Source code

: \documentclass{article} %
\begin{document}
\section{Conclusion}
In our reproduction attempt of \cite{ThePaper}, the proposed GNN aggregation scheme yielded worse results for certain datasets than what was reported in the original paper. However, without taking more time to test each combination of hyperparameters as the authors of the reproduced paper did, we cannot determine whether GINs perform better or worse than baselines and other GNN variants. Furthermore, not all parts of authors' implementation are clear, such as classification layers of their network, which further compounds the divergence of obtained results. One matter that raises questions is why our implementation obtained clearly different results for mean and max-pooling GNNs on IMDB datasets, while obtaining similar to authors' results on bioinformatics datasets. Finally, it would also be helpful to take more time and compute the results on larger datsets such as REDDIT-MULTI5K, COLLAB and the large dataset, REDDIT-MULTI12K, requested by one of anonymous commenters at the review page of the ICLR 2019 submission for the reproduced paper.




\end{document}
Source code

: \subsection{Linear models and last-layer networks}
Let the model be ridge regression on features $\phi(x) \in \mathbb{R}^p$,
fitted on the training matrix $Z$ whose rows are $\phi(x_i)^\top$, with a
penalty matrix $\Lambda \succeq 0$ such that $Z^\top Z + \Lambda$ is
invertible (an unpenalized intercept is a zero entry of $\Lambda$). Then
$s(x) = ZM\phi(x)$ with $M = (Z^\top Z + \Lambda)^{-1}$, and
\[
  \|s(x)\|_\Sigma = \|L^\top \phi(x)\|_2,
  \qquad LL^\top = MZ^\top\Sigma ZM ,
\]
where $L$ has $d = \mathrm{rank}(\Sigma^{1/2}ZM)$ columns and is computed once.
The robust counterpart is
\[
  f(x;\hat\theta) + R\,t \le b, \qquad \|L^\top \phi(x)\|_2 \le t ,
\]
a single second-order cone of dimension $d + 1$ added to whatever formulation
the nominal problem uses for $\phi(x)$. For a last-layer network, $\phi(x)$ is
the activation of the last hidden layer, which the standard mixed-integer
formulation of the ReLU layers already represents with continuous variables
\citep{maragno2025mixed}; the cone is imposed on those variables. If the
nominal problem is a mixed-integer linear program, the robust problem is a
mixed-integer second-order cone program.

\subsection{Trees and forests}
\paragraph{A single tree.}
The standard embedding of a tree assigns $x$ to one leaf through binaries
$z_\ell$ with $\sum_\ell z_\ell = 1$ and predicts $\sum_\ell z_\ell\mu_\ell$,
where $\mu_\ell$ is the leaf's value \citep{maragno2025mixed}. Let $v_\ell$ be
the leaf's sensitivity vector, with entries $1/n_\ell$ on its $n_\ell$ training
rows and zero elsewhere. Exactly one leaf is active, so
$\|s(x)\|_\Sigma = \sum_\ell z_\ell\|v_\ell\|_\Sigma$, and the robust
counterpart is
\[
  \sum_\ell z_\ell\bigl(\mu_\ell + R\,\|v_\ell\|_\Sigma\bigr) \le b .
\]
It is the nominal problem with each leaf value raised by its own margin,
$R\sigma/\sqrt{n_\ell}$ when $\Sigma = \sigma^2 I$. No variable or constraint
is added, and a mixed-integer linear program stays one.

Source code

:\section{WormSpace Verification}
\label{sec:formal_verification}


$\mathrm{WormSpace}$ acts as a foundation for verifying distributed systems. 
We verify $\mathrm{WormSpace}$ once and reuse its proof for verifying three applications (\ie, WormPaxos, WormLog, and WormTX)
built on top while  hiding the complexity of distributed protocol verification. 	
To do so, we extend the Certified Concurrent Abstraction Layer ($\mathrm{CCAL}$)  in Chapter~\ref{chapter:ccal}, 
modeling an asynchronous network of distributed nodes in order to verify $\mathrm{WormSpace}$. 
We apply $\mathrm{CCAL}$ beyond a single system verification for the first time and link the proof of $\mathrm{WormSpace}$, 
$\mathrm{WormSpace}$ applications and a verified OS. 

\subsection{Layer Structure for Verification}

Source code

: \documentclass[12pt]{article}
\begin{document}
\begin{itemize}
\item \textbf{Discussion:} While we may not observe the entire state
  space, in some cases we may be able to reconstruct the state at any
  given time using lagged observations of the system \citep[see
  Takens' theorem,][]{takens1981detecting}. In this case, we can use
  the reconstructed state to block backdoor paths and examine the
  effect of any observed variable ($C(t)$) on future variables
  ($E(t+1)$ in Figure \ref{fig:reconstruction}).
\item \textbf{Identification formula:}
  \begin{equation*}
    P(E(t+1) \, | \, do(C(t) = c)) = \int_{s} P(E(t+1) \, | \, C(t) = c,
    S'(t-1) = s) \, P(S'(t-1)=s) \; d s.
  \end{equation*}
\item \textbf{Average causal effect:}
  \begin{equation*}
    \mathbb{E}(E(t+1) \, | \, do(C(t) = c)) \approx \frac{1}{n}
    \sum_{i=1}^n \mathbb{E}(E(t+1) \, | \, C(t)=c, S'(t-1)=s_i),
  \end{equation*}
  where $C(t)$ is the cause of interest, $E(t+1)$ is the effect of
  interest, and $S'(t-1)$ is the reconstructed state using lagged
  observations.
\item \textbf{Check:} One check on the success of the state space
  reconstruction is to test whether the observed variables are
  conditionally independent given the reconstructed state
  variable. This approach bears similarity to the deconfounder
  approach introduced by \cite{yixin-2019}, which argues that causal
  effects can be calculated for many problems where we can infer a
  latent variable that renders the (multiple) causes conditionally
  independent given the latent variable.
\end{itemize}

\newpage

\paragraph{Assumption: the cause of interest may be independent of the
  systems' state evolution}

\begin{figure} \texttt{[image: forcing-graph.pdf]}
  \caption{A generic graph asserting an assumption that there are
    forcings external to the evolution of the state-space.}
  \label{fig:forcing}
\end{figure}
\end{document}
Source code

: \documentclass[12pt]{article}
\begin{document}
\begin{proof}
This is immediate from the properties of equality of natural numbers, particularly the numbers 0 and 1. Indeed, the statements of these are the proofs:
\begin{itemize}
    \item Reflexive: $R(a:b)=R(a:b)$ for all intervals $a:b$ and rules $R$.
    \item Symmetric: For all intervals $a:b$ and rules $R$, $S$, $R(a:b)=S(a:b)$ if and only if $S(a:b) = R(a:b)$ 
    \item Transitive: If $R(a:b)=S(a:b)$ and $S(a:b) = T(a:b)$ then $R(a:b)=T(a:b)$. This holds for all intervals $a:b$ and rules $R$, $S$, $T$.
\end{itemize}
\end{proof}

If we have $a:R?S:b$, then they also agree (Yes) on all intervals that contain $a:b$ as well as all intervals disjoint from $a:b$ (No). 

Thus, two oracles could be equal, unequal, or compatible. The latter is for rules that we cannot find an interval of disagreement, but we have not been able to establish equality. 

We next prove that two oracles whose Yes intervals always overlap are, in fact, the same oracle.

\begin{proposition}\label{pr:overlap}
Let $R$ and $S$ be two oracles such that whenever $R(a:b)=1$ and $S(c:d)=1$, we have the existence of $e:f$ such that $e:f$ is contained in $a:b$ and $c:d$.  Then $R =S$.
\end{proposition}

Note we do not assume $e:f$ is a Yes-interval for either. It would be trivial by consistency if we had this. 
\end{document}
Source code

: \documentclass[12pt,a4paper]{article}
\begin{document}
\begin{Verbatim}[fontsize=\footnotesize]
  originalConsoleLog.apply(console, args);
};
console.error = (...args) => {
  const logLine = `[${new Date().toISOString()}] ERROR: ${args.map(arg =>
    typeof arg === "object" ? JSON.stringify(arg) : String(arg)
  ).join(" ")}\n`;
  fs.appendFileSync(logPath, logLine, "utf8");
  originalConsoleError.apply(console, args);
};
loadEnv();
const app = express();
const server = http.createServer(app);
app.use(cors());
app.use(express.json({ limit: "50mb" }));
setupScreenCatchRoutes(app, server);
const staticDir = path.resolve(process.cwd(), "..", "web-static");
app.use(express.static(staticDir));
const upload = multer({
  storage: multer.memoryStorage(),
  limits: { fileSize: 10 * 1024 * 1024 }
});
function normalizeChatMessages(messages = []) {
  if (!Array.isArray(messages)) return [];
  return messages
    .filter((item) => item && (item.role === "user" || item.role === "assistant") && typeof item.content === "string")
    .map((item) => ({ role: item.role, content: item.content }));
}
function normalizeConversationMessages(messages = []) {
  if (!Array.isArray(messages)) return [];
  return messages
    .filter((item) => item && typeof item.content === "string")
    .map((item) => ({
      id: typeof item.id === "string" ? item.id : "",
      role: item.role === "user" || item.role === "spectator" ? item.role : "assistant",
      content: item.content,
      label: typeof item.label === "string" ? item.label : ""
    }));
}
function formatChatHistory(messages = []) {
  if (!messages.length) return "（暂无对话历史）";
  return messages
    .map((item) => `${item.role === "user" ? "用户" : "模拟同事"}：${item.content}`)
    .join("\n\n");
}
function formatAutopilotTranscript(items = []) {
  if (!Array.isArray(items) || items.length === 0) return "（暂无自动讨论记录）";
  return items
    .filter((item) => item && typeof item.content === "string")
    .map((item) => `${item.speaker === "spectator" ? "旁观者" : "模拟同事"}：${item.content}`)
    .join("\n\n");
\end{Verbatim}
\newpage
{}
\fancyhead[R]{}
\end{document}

» **What is required**
Copy down each line in the entries that has the word "user".

» **Problem solution**
    .filter((item) => item && (item.role === "user" || item.role === "assistant") && typeof item.content === "string")
      role: item.role === "user" || item.role === "spectator" ? item.role : "assistant",
    .map((item) => `${item.role === "user" ? "用户" : "模拟同事"}：${item.content}`)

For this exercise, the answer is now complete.